Ce vaisseau était un ventre, qui digérait tout, et dans lequel régnait une puanteur similaire.
Barfol jeta un regard vers la cheffe des gardes, en songeant à son plan de carrière. Sans doute accumulait-elle ici les fonds nécessaires à une retraite confortable sur un monde éloigné. Les jeunes pirates entraient dans ce monde trouble en rêvant d'aventure ; au bout de vingt ans, les survivants avaient leur comptant d'aventures, et ne rêvaient plus que de s'installer dans un coin tranquille.

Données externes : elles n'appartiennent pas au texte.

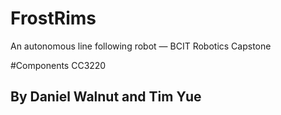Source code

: ﻿# FrostRims
An autonomous line following robot — BCIT Robotics Capstone

#Components
CC3220

## By Daniel Walnut and Tim Yue
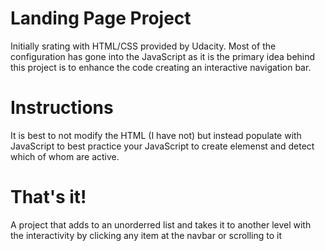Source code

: 
# Landing Page Project

Initially srating with HTML/CSS provided by Udacity. Most of the configuration has gone into the JavaScript as it is the primary idea behind this project is to enhance the code creating an interactive navigation bar. 

# Instructions

It is best to not modify the HTML (I have not) but instead populate with JavaScript to best practice your JavaScript to create elemenst and detect which of whom are active.

# That's it!
 
 A project that adds to an unorderred list and takes it to another level with the interactivity by clicking any item at the navbar or scrolling to it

« Quel endroit bizarre » dit Barfol à haute voix, mais aucun des soldats en armure noire ne l'entendit, ou ne voulut lui répondre.
Ils traversèrent une des bulles intérieures du vaisseau, les rotondes démesurées ou avaient lieu les fêtes. Il y régnait le calme de l'œil du cyclone ; des concierges traînaient par les pieds des femmes et des hommes morts ou endormis, au milieu des éclats de verre brisé et de l'alcool renversé. Le tamis orangé du plafond jetait sur ce cloaque une lumière miséricordieuse.
« Lui-même... c'est à peine croyable ! »
Un homme hagard se leva à côté d'eux comme un mort-vivant sorti de la tombe ; ses yeux semblaient regarder ailleurs, et Barfol se demanda si le méthanol ne l'avait pas rendu aveugle. Il tituba, glissa sur une bouteille vide, s'écrasa le nez contre un tabouret en métal. Inconscient d'avoir le visage inondé de sang, il tendit la main vers le capitaine.
« Vous me reconnaissez ? » demanda-t-il en reniflant.
Les vêtements en pièces, couverts de taches vineuses, les cheveux hirsutes, le teint cireux, il aurait eu besoin d'un addictologue et d'un psychiatre, deux professions qui n'existaient pas encore à cette époque, où alchimistes et philosophes se partageaient encore le monopole d'une science chimérique, hybride de réalisations grandioses et de théories aberrantes.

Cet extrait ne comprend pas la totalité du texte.